Good point. So why not apply it to other “progressive” candidates?
He proceeds to call for “transparency” about politicians. “If you have skeletons in your closet, clean them out and tell the truth about them,” he says. He then credits Barack Obama for admitting that he had been a drug abuser and so he was “elected president.”
Obama was elected because the financial system collapsed in September 2008 and many voters decided that Mickey Mouse was preferable to the Republicans who had already voted for big bank bailouts under President Bush as a phony solution. Hedge fund managers such as George Soros, a major supporter of Obama, precipitated the crisis by selling short on the housing market.
Obama has still not come clean about (1) the circumstances surrounding his birth, (2) his religion, (3) his relationship with Communist Party member Frank Marshall Davis, and (4) his relationship with former communist terrorists Bill Ayers and Bernardine Dohrn.
These are just a few of the issues he has not been “transparent” about. So the fact that he admitted smoking marijuana and using cocaine is almost beside the point.
The tragedy is that while Edwards has faded into obscurity and reportedly now hangs out at a North Carolina bar and restaurant, another liberal Democrat named Bill Clinton has survived what Young admits was “his own sexual disgrace and attempted cover-up.” Young reports that Clinton had called Edwards to ask, “How’d you get caught”
In other words, the only thing wrong about adultery is getting caught.
Despite being caught lying about a sexual affair with a former White House intern named Monica Lewinsky, Clinton today is considered an elder statesman of the Democratic Party and is much in demand for liberal candidates around the country.
If there were an honest and objective press, he would be described in media reports these days as the disgraced former president.
In regard to Edwards, Young admits watching him tell a “thousand different lies, ostensibly in the service of some greater good,” but finally recognized that the candidate “didn’t care about anyone other than himself” and was “deeply flawed.”
But Young is flawed as well, concluding in his afterword that the major solution to such deception is campaign finance reform.

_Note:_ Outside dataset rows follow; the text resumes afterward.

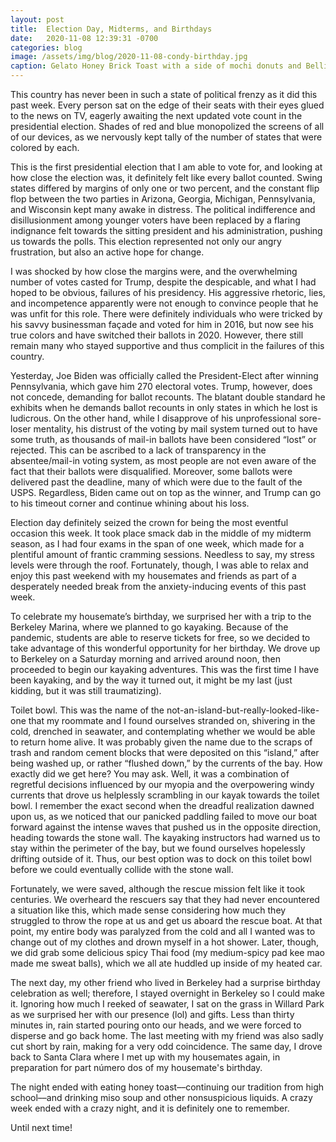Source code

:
 ```yaml
---
layout: post
title:  Election Day, Midterms, and Birthdays
date:   2020-11-08 12:39:31 -0700
categories: blog
image: /assets/img/blog/2020-11-08-condy-birthday.jpg
caption: Gelato Honey Brick Toast with a side of mochi donuts and Bellini wine
---
```

This country has never been in such a state of political frenzy as it did this past week. Every person sat on the edge of their seats with their eyes glued to the news on TV, eagerly awaiting the next updated vote count in the presidential election. Shades of red and blue monopolized the screens of all of our devices, as we nervously kept tally of the number of states that were colored by each.

This is the first presidential election that I am able to vote for, and looking at how close the election was, it definitely felt like every ballot counted. Swing states differed by margins of only one or two percent, and the constant flip flop between the two parties in Arizona, Georgia, Michigan, Pennsylvania, and Wisconsin kept many awake in distress. The political indifference and disillusionment among younger voters have been replaced by a flaring indignance felt towards the sitting president and his administration, pushing us towards the polls. This election represented not only our angry frustration, but also an active hope for change.

I was shocked by how close the margins were, and the overwhelming number of votes casted for Trump, despite the despicable, and what I had hoped to be obvious, failures of his presidency. His aggressive rhetoric, lies, and incompetence apparently were not enough to convince people that he was unfit for this role. There were definitely individuals who were tricked by his savvy businessman façade and voted for him in 2016, but now see his true colors and have switched their ballots in 2020. However, there still remain many who stayed supportive and thus complicit in the failures of this country.

Yesterday, Joe Biden was officially called the President-Elect after winning Pennsylvania, which gave him 270 electoral votes. Trump, however, does not concede, demanding for ballot recounts. The blatant double standard he exhibits when he demands ballot recounts in only states in which he lost is ludicrous. On the other hand, while I disapprove of his unprofessional sore-loser mentality, his distrust of the voting by mail system turned out to have some truth, as thousands of mail-in ballots have been considered “lost” or rejected. This can be ascribed to a lack of transparency in the absentee/mail-in voting system, as most people are not even aware of the fact that their ballots were disqualified. Moreover, some ballots were delivered past the deadline, many of which were due to the fault of the USPS. Regardless, Biden came out on top as the winner, and Trump can go to his timeout corner and continue whining about his loss.

Election day definitely seized the crown for being the most eventful occasion this week. It took place smack dab in the middle of my midterm season, as I had four exams in the span of one week, which made for a plentiful amount of frantic cramming sessions. Needless to say, my stress levels were through the roof. Fortunately, though, I was able to relax and enjoy this past weekend with my housemates and friends as part of a desperately needed break from the anxiety-inducing events of this past week.

To celebrate my housemate’s birthday, we surprised her with a trip to the Berkeley Marina, where we planned to go kayaking. Because of the pandemic, students are able to reserve tickets for free, so we decided to take advantage of this wonderful opportunity for her birthday. We drove up to Berkeley on a Saturday morning and arrived around noon, then proceeded to begin our kayaking adventures. This was the first time I have been kayaking, and by the way it turned out, it might be my last (just kidding, but it was still traumatizing).

Toilet bowl. This was the name of the not-an-island-but-really-looked-like-one that my roommate and I found ourselves stranded on, shivering in the cold, drenched in seawater, and contemplating whether we would be able to return home alive. It was probably given the name due to the scraps of trash and random cement blocks that were deposited on this “island,” after being washed up, or rather “flushed down,” by the currents of the bay. How exactly did we get here? You may ask. Well, it was a combination of regretful decisions influenced by our myopia and the overpowering windy currents that drove us helplessly scrambling in our kayak towards the toilet bowl. I remember the exact second when the dreadful realization dawned upon us, as we noticed that our panicked paddling failed to move our boat forward against the intense waves that pushed us in the opposite direction, heading towards the stone wall. The kayaking instructors had warned us to stay within the perimeter of the bay, but we found ourselves hopelessly drifting outside of it. Thus, our best option was to dock on this toilet bowl before we could eventually collide with the stone wall.

Fortunately, we were saved, although the rescue mission felt like it took centuries. We overheard the rescuers say that they had never encountered a situation like this, which made sense considering how much they struggled to throw the rope at us and get us aboard the rescue boat. At that point, my entire body was paralyzed from the cold and all I wanted was to change out of my clothes and drown myself in a hot shower. Later, though, we did grab some delicious spicy Thai food (my medium-spicy pad kee mao made me sweat balls), which we all ate huddled up inside of my heated car. 

The next day, my other friend who lived in Berkeley had a surprise birthday celebration as well; therefore, I stayed overnight in Berkeley so I could make it. Ignoring how much I reeked of seawater, I sat on the grass in Willard Park as we surprised her with our presence (lol) and gifts. Less than thirty minutes in, rain started pouring onto our heads, and we were forced to disperse and go back home. The last meeting with my friend was also sadly cut short by rain, making for a very odd coincidence. The same day, I drove back to Santa Clara where I met up with my housemates again, in preparation for part número dos of my housemate's birthday.

The night ended with eating honey toast––continuing our tradition from high school––and drinking miso soup and other nonsuspicious liquids. A crazy week ended with a crazy night, and it is definitely one to remember.

Until next time!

What we need, quite clearly, are candidates with moral integrity and character.
On the matter of the media, Young says that they should expose candidates’ secrets and secret lives but argues, at the same time, that such scrutiny might drive “good people out of the political arena.”
Young has no answer to this admitted paradox.
The obvious answer is that candidates who act morally and tell the truth do not need to fear the media.
The other important lesson, which Andrew Young desperately avoids, is that while Edwards himself may be gone from the political scene, his phony rhetoric lives on. The current White House attack on “tax cuts for the rich” is proof of that.
Now drinking beers at a North Carolina bar and grill, Edwards must be watching the Obama White House with envy. If not for the fact that his appetite for sex was just as great as his desire for money and power, he might be sitting in the White House today spouting similar rhetoric.